The Engineering of Migration: 21 Years, 4 Countries, and a Million Re-factors

The Engineering of Migration: 21 Years of Re-factoring

On December 19th, I turned 41. It was a quiet milestone that felt heavy with the weight of “roots.” I spent the first 19 years of my life in Tehran. Since then, I have spent 22 years—more than half my life—as a migrant. My journey hasn’t been a straight line; it has been a series of hard-coded lessons, global migrations, and system upgrades.

“Looking back, I realize that the most difficult projects I ever “shipped” weren’t software—they were the various versions of myself.”

v1.0: The Malaysia Years – The “Hard Manager”

In 2007, I was a software engineer in Malaysia, working for a core-banking firm. I had a manager who was notoriously “hard.” In hindsight, he taught me the most vital lesson of my career: Precision. In core banking, there is no room for “close enough.” He forced me to move from a student mindset to a professional one.

v2.0: The Prague Years – Finding the Soul

In 2010, I migrated to the Czech Republic. Prague is a city that steals your soul with its beauty, but it also grounded my career. I joined a cutting-edge software house that allowed me to travel the world. I wasn’t just writing code anymore; I was solving problems across borders.

2012 was also the year I “merged” my life with my wife. Marriage was the stabilizing force I needed. While the world was changing around me, she became my “home” when the concept of “home” was still a moving target.

v3.0: Germany – Architecture and Scaling

In 2016, we moved to Germany. If Malaysia was about hardship and Prague was about exploration, Germany was about Scaling. Living in a modern, structured country offered a new stage for growth. It taught me the importance of a solid foundation—not just in code, but in how a society and a life are built.

v4.0: Google – The Superstars

In March 2020, I joined Google. Transitioning into an environment surrounded by the “superstars” of Software Engineering was both humbling and exhilarating. Dealing with complex problems at scale taught me the most important lesson: No matter how much you know, you must never stop being a student.

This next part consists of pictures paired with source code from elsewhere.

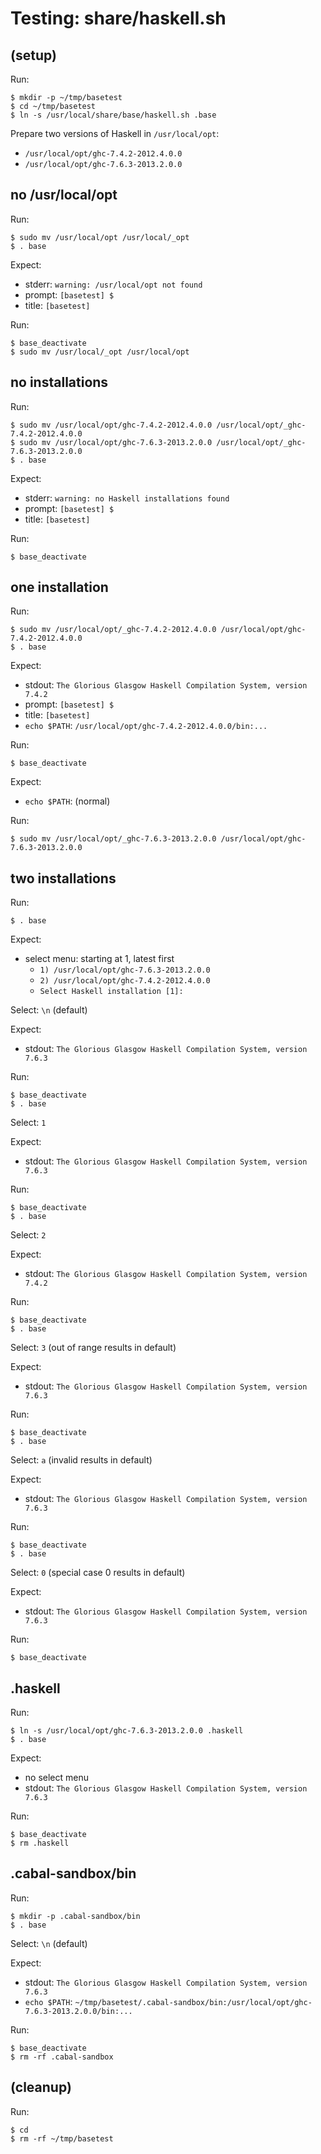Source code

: Testing: share/haskell.sh
=========================

(setup)
-------

Run:

    $ mkdir -p ~/tmp/basetest
    $ cd ~/tmp/basetest
    $ ln -s /usr/local/share/base/haskell.sh .base

Prepare two versions of Haskell in `/usr/local/opt`:

* `/usr/local/opt/ghc-7.4.2-2012.4.0.0`
* `/usr/local/opt/ghc-7.6.3-2013.2.0.0`

no /usr/local/opt
-----------------

Run:

    $ sudo mv /usr/local/opt /usr/local/_opt
    $ . base

Expect:

* stderr: `warning: /usr/local/opt not found`
* prompt: `[basetest] $`
* title: `[basetest]`

Run:

    $ base_deactivate
    $ sudo mv /usr/local/_opt /usr/local/opt

no installations
----------------

Run:

    $ sudo mv /usr/local/opt/ghc-7.4.2-2012.4.0.0 /usr/local/opt/_ghc-7.4.2-2012.4.0.0
    $ sudo mv /usr/local/opt/ghc-7.6.3-2013.2.0.0 /usr/local/opt/_ghc-7.6.3-2013.2.0.0
    $ . base

Expect:

* stderr: `warning: no Haskell installations found`
* prompt: `[basetest] $`
* title: `[basetest]`

Run:

    $ base_deactivate

one installation
----------------

Run:

    $ sudo mv /usr/local/opt/_ghc-7.4.2-2012.4.0.0 /usr/local/opt/ghc-7.4.2-2012.4.0.0
    $ . base

Expect:

* stdout: `The Glorious Glasgow Haskell Compilation System, version 7.4.2`
* prompt: `[basetest] $`
* title: `[basetest]`
* `echo $PATH`: `/usr/local/opt/ghc-7.4.2-2012.4.0.0/bin:...`

Run:

    $ base_deactivate

Expect:

* `echo $PATH`: (normal)

Run:

    $ sudo mv /usr/local/opt/_ghc-7.6.3-2013.2.0.0 /usr/local/opt/ghc-7.6.3-2013.2.0.0

two installations
-----------------

Run:

    $ . base

Expect:

* select menu: starting at 1, latest first
    * `1) /usr/local/opt/ghc-7.6.3-2013.2.0.0`
    * `2) /usr/local/opt/ghc-7.4.2-2012.4.0.0`
    * `Select Haskell installation [1]: `

Select: `\n` (default)

Expect:

* stdout: `The Glorious Glasgow Haskell Compilation System, version 7.6.3`

Run:

    $ base_deactivate
    $ . base

Select: `1`

Expect:

* stdout: `The Glorious Glasgow Haskell Compilation System, version 7.6.3`

Run:

    $ base_deactivate
    $ . base

Select: `2`

Expect:

* stdout: `The Glorious Glasgow Haskell Compilation System, version 7.4.2`

Run:

    $ base_deactivate
    $ . base

Select: `3` (out of range results in default)

Expect:

* stdout: `The Glorious Glasgow Haskell Compilation System, version 7.6.3`

Run:

    $ base_deactivate
    $ . base

Select: `a` (invalid results in default)

Expect:

* stdout: `The Glorious Glasgow Haskell Compilation System, version 7.6.3`

Run:

    $ base_deactivate
    $ . base

Select: `0` (special case 0 results in default)

Expect:

* stdout: `The Glorious Glasgow Haskell Compilation System, version 7.6.3`

Run:

    $ base_deactivate

.haskell
--------

Run:

    $ ln -s /usr/local/opt/ghc-7.6.3-2013.2.0.0 .haskell
    $ . base

Expect:

* no select menu
* stdout: `The Glorious Glasgow Haskell Compilation System, version 7.6.3`

Run:

    $ base_deactivate
    $ rm .haskell

.cabal-sandbox/bin
------------------

Run:

    $ mkdir -p .cabal-sandbox/bin
    $ . base

Select: `\n` (default)

Expect:

* stdout: `The Glorious Glasgow Haskell Compilation System, version 7.6.3`
* `echo $PATH`: `~/tmp/basetest/.cabal-sandbox/bin:/usr/local/opt/ghc-7.6.3-2013.2.0.0/bin:...`

Run:

    $ base_deactivate
    $ rm -rf .cabal-sandbox

(cleanup)
---------

Run:

    $ cd
    $ rm -rf ~/tmp/basetest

Learning Impressions: 21 Years of Migration

  • Migration is the ultimate “Code Review”: Every time you move, your assumptions are challenged. You are forced to see what actually works in a new environment.
  • Hardship is a Feature, not a Bug: That hard manager in Malaysia was the training I needed for Google 13 years later. Embrace the stress-test.
  • The Power of the Merger: My marriage provided the high availability and resilience I needed to survive the volatility of migration.
  • Stay in the “Junior” Mindset: The moment I think I am an expert is the moment I stop growing.
I am 41 now. The project is still in progress. I am still learning. I am still migrating. And I am finally ready to share the journey.